◆ **Supplied entries**:
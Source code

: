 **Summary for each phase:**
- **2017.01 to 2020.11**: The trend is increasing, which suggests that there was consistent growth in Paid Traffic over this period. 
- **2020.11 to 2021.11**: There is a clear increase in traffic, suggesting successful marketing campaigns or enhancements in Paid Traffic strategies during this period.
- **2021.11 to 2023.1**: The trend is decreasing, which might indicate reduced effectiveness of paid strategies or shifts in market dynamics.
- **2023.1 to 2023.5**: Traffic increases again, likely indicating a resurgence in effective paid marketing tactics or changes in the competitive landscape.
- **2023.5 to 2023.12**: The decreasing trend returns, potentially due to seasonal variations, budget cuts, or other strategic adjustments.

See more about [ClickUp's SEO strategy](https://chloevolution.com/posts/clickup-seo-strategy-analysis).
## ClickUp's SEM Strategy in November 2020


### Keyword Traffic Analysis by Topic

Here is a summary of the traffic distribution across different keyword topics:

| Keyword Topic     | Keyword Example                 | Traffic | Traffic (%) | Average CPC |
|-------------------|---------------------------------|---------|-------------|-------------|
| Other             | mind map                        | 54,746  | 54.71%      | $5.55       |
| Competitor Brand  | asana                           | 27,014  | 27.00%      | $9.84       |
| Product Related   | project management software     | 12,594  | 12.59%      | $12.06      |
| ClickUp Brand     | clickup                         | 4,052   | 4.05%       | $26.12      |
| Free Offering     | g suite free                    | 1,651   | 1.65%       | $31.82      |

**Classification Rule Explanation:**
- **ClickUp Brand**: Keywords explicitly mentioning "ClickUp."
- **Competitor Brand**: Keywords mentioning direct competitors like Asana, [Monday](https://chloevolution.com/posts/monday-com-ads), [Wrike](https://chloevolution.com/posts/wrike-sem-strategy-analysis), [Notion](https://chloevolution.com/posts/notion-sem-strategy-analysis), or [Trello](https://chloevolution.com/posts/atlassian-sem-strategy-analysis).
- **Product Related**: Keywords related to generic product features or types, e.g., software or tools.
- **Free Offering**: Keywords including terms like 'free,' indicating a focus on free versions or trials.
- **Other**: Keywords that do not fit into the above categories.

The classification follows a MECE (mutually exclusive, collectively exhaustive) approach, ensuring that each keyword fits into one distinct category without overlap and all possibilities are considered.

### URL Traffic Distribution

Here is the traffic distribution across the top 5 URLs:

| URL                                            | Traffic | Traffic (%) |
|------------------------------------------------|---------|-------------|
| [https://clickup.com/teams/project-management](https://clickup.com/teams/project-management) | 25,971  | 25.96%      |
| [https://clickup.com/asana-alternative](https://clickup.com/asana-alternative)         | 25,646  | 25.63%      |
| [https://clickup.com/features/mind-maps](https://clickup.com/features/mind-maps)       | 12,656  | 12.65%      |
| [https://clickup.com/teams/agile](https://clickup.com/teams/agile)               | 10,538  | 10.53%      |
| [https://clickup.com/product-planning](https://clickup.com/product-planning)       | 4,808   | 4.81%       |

◆ **Exercise requirements**: Starting with the line above that holds "- **Competitor Brand**: Keywords" and stopping with the line that holds "- **Free Offering**: Keywords", reproduce each line exactly, omitting all other lines.

◆ **Response area**:
- **Competitor Brand**: Keywords mentioning direct competitors like Asana, [Monday](https://chloevolution.com/posts/monday-com-ads), [Wrike](https://chloevolution.com/posts/wrike-sem-strategy-analysis), [Notion](https://chloevolution.com/posts/notion-sem-strategy-analysis), or [Trello](https://chloevolution.com/posts/atlassian-sem-strategy-analysis).
- **Product Related**: Keywords related to generic product features or types, e.g., software or tools.
- **Free Offering**: Keywords including terms like 'free,' indicating a focus on free versions or trials.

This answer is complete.